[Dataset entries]

━━━━━━━━━━━━━━━━

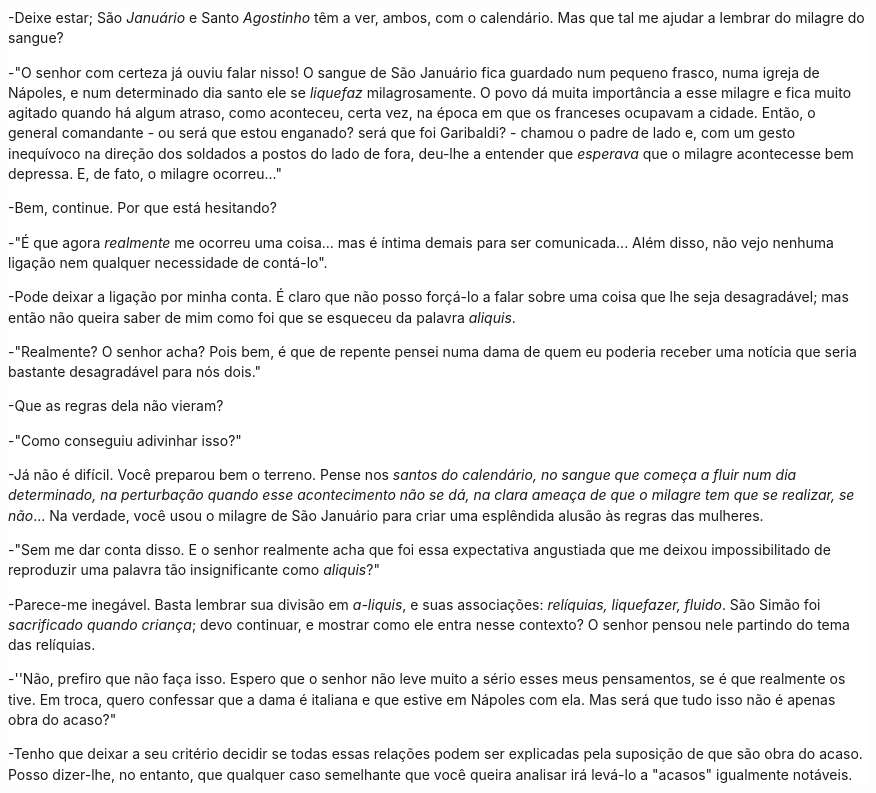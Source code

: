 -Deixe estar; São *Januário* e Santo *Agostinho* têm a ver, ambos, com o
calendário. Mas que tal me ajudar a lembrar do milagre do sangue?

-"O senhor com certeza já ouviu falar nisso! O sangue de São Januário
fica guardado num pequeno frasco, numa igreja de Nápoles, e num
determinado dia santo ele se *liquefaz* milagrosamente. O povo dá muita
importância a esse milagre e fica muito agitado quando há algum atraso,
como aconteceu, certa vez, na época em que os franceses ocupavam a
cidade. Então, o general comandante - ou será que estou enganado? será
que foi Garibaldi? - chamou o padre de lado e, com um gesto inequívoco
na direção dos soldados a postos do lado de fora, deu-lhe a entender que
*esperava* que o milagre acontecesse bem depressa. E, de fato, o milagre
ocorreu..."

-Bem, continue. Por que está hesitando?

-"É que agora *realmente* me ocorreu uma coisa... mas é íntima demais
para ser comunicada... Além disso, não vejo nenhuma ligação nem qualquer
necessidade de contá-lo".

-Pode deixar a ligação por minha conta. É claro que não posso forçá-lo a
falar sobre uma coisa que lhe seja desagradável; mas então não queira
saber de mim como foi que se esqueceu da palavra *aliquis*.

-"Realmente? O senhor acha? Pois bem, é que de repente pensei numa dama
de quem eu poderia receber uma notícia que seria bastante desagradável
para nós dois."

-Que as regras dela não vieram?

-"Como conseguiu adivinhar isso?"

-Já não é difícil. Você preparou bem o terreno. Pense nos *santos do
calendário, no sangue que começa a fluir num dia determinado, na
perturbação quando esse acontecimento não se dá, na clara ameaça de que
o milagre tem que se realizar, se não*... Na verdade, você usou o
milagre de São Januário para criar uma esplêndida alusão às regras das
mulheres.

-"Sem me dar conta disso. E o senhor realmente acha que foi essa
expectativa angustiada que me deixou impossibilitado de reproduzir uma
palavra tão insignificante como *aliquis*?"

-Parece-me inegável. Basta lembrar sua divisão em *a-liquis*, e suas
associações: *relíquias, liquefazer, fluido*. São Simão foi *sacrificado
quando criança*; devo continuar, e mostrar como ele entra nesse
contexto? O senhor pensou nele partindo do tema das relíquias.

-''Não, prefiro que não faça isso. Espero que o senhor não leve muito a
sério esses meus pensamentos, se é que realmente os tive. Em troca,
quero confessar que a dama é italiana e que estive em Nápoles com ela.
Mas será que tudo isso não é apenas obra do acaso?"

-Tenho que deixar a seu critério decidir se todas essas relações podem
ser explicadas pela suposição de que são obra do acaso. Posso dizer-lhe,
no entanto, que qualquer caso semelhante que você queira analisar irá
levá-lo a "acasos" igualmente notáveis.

━━━━━━━━━━━━━━━━

Copy every line of the entries above in which "aliquis" occurs.

saber de mim como foi que se esqueceu da palavra *aliquis*.
palavra tão insignificante como *aliquis*?"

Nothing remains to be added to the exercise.